Task details: Leave out the pictures, and write out exactly the lines from the beginning of the material to the line holding "поддерживается указанным NavigableSet.", that line included, and nothing else.

Entries shown:
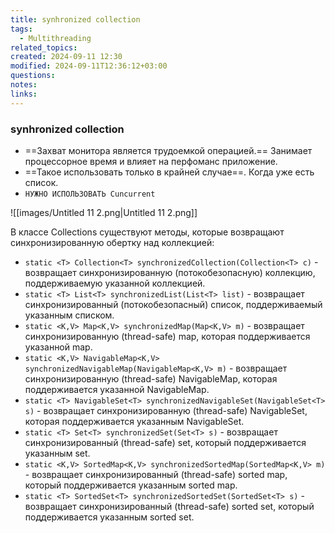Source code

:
 ```yaml
---
title: synhronized collection
tags:
  - Multithreading
related_topics: 
created: 2024-09-11 12:30
modified: 2024-09-11T12:36:12+03:00
questions: 
notes: 
links: 
---
```

### synhronized collection

- ==Захват монитора является трудоемкой операцией.== Занимает процессорное время и влияет на перфоманс приложение.
- ==Такое использовать только в крайней случае==. Когда уже есть список.
- `НУЖНО ИСПОЛЬЗОВАТЬ Cuncurrent`

![[images/Untitled 11 2.png|Untitled 11 2.png]]

В классе Collections существуют методы, которые возвращают синхронизированную обертку над коллекцией:

- `static <T> Collection<T> synchronizedCollection(Collection<T> c)` - возвращает синхронизированную (потокобезопасную) коллекцию, поддерживаемую указанной коллекцией.
- `static <T> List<T> synchronizedList(List<T> list)` - возвращает синхронизированный (потокобезопасный) список, поддерживаемый указанным списком.
- `static <K,V> Map<K,V> synchronizedMap(Map<K,V> m)` - возвращает синхронизированную (thread-safe) map, которая поддерживается указанной map.
- `static <K,V> NavigableMap<K,V> synchronizedNavigableMap(NavigableMap<K,V> m)` - возвращает синхронизированную (thread-safe) NavigableMap, которая поддерживается указанной NavigableMap.
- `static <T> NavigableSet<T> synchronizedNavigableSet(NavigableSet<T> s)` - возвращает синхронизированную (thread-safe) NavigableSet, которая поддерживается указанным NavigableSet.
- `static <T> Set<T> synchronizedSet(Set<T> s)` - возвращает синхронизированный (thread-safe) set, который поддерживается указанным set.
- `static <K,V> SortedMap<K,V> synchronizedSortedMap(SortedMap<K,V> m)` - возвращает синхронизированный (thread-safe) sorted map, который поддерживается указанным sorted map.
- `static <T> SortedSet<T> synchronizedSortedSet(SortedSet<T> s)` - возвращает синхронизированный (thread-safe) sorted set, который поддерживается указанным sorted set.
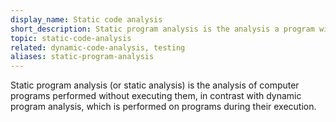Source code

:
 ```yaml
---
display_name: Static code analysis
short_description: Static program analysis is the analysis a program without executing it.
topic: static-code-analysis
related: dynamic-code-analysis, testing
aliases: static-program-analysis
---
```

Static program analysis (or static analysis) is the analysis of computer programs performed without executing them, in contrast with dynamic program analysis, which is performed on programs during their execution.
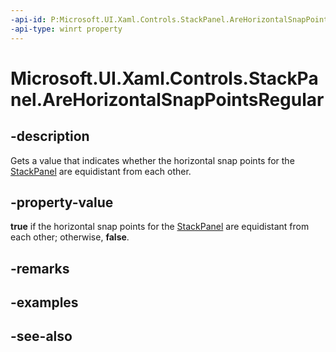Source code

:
 ```yaml
---
-api-id: P:Microsoft.UI.Xaml.Controls.StackPanel.AreHorizontalSnapPointsRegular
-api-type: winrt property
---
```


<!-- Property syntax
public bool AreHorizontalSnapPointsRegular { get; }
-->

# Microsoft.UI.Xaml.Controls.StackPanel.AreHorizontalSnapPointsRegular

## -description
Gets a value that indicates whether the horizontal snap points for the [StackPanel](stackpanel.md) are equidistant from each other.

## -property-value
**true** if the horizontal snap points for the [StackPanel](stackpanel.md) are equidistant from each other; otherwise, **false**.

## -remarks

## -examples

## -see-also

Response area:
Source code

:
 ```yaml
---
title: synhronized collection
tags:
  - Multithreading
related_topics: 
created: 2024-09-11 12:30
modified: 2024-09-11T12:36:12+03:00
questions: 
notes: 
links: 
---
```

### synhronized collection

- ==Захват монитора является трудоемкой операцией.== Занимает процессорное время и влияет на перфоманс приложение.
- ==Такое использовать только в крайней случае==. Когда уже есть список.
- `НУЖНО ИСПОЛЬЗОВАТЬ Cuncurrent`

![[images/Untitled 11 2.png|Untitled 11 2.png]]

В классе Collections существуют методы, которые возвращают синхронизированную обертку над коллекцией:

- `static <T> Collection<T> synchronizedCollection(Collection<T> c)` - возвращает синхронизированную (потокобезопасную) коллекцию, поддерживаемую указанной коллекцией.
- `static <T> List<T> synchronizedList(List<T> list)` - возвращает синхронизированный (потокобезопасный) список, поддерживаемый указанным списком.
- `static <K,V> Map<K,V> synchronizedMap(Map<K,V> m)` - возвращает синхронизированную (thread-safe) map, которая поддерживается указанной map.
- `static <K,V> NavigableMap<K,V> synchronizedNavigableMap(NavigableMap<K,V> m)` - возвращает синхронизированную (thread-safe) NavigableMap, которая поддерживается указанной NavigableMap.
- `static <T> NavigableSet<T> synchronizedNavigableSet(NavigableSet<T> s)` - возвращает синхронизированную (thread-safe) NavigableSet, которая поддерживается указанным NavigableSet.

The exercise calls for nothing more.